Debate: “She looks like a fried Barbie doll and acts like one too”

Did you think I was talking about someone in Donald Trump’s cabinet? Actually, I am not blogging about education reform today, but instead taking up an important topic that gets very little attention— student evaluation of professors.

Two weeks ago I attend the AAERI conference in Ft. Myers Florida. The primary reason I went was because Sacramento State encourages faculty in the US Department of Education Pathway Fellows grant  program to attend conferences with their advisees.

View this post on Instagram

Awoke to this ocean view.

A post shared by Julian Vasquez Heilig (@professorjvh) on

Jimmy Pedra Ojeda, my Pathway Fellow mentee, and I presented our recent paper entitled Examining the myth of accountability, high-stakes testing and the achievement gap. Jimmy did a great job on the presentation! I was proud of him. Prior to the meeting, Dr. Sherwood Thompson Executive Director & CEO of contacted me via email and asked if I would also be willing to participate in the the conference’s “Great Debate” during a luncheon. Here is the description he provided.
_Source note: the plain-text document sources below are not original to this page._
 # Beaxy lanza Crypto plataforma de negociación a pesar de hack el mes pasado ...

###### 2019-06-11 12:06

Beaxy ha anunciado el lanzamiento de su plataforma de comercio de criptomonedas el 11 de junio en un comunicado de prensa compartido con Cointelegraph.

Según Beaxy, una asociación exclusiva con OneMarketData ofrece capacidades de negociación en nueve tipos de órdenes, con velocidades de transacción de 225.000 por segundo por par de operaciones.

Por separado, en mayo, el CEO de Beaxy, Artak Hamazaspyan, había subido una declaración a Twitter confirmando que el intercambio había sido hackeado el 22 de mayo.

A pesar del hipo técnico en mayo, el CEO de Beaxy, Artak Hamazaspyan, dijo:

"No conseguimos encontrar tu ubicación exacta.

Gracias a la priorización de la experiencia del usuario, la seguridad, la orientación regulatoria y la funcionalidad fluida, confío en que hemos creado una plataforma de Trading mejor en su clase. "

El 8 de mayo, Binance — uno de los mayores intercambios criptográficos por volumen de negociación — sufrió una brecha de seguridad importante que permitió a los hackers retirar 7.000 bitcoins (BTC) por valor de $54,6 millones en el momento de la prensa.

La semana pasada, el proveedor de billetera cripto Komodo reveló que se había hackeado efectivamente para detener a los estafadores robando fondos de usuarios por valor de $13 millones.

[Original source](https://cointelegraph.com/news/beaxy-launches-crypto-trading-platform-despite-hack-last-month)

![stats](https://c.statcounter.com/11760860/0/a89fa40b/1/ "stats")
The trend in higher education nowadays, especially in public supported universities, is to rely heavily on student evaluations and ratings on faculty effectiveness. Relying on students ratings is also a practice in post-tenure review.  Should we believe student ratings reflect a faculty member’s ability to teach effectively? Are students qualified to rate teaching effectiveness and performance? What if a faculty ‘s coursework is rigorous, does that change the outcome of the evaluation results?

The primary motion under debate was: Student evaluations and ratings are a reliable indicator of faculty teaching performance. I was asked to argue against the motion. The format was a Cambridge Style format (Also check out our Intelligence Squared debate about charters schools that was nationally syndicated on PBS here). My opponent in the debate was Dr. Dina Schwam, Assistant Professor of Psychology and Human Services at Pennfield College.
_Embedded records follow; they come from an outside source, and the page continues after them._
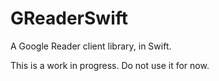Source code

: # GReaderSwift
A Google Reader client library, in Swift.

This is a work in progress. Do not use it for now.
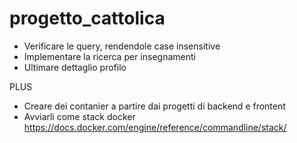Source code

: # progetto_cattolica
- Verificare le query, rendendole case insensitive
- Implementare la ricerca per insegnamenti
- Ultimare dettaglio profilo

PLUS
- Creare dei contanier a partire dai progetti di backend e frontent 
- Avviarli come stack docker https://docs.docker.com/engine/reference/commandline/stack/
Here are my opening remarks from the debate.

First of all, I should say that student evaluations do matter a great deal. They matter, particularly, for junior faculty, graduate students, lecturers, and other untenured faculty.
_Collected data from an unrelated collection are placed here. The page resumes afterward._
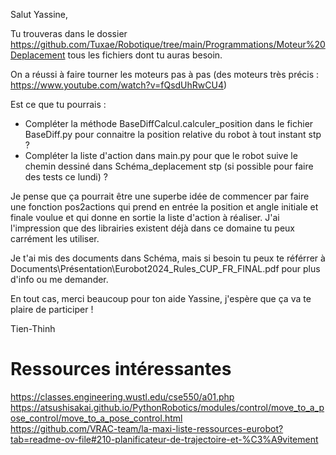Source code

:Salut Yassine,

Tu trouveras dans le dossier https://github.com/Tuxae/Robotique/tree/main/Programmations/Moteur%20Deplacement tous les fichiers dont tu auras besoin.

On a réussi à faire tourner les moteurs pas à pas (des moteurs très précis : https://www.youtube.com/watch?v=fQsdUhRwCU4) 

Est ce que tu pourrais : 
 - Compléter la méthode BaseDiffCalcul.calculer_position dans le fichier BaseDiff.py pour connaitre la position relative du robot à tout instant stp ?
 - Compléter la liste d'action dans main.py pour que le robot suive le chemin dessiné dans Schéma_deplacement stp (si possible pour faire des tests ce lundi) ?

Je pense que ça pourrait être une superbe idée de commencer par faire une fonction pos2actions qui prend en entrée la position et angle initiale et finale voulue et qui donne en sortie la liste d'action à réaliser. J'ai l'impression que des librairies existent déjà dans ce domaine tu peux carrément les utiliser.

Je t'ai mis des documents dans Schéma, mais si besoin tu peux te référrer à Documents\Présentation\Eurobot2024_Rules_CUP_FR_FINAL.pdf pour plus d'info ou me demander.


En tout cas, merci beaucoup pour ton aide Yassine, j'espère que ça va te plaire de participer !


Tien-Thinh

# Ressources intéressantes
https://classes.engineering.wustl.edu/cse550/a01.php  
https://atsushisakai.github.io/PythonRobotics/modules/control/move_to_a_pose_control/move_to_a_pose_control.html  
https://github.com/VRAC-team/la-maxi-liste-ressources-eurobot?tab=readme-ov-file#210-planificateur-de-trajectoire-et-%C3%A9vitement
Clearly, at most institutions, these evaluations are given serious consideration when departments hire and grant tenure to faculty. As, a result we need to take a careful look at the research.

So what does the predominance of the research say about students being good judges of their own learning course content?

Carrell and West (2010) found students aren’t the best judges of whether or not they’ve learned course content. Furthermore, students, by definition, may not be the best judge of the quality of instruction, because they are not necessarily experts yet in the field they are being taught.

In fact, White and Wong Gonzales (2016) found that that student learning and students’ evaluations of faculty are not related and that large sample sized studies showed no or only minimal correlation between student evaluation ratings and learning. Which suggests that a student may have learned a lot of the course material, but still rate an instructor in a negative way. Conversely, White and Wong Gonzales found that students evaluate instructors positively in part because the student wasn’t challenged enough in class.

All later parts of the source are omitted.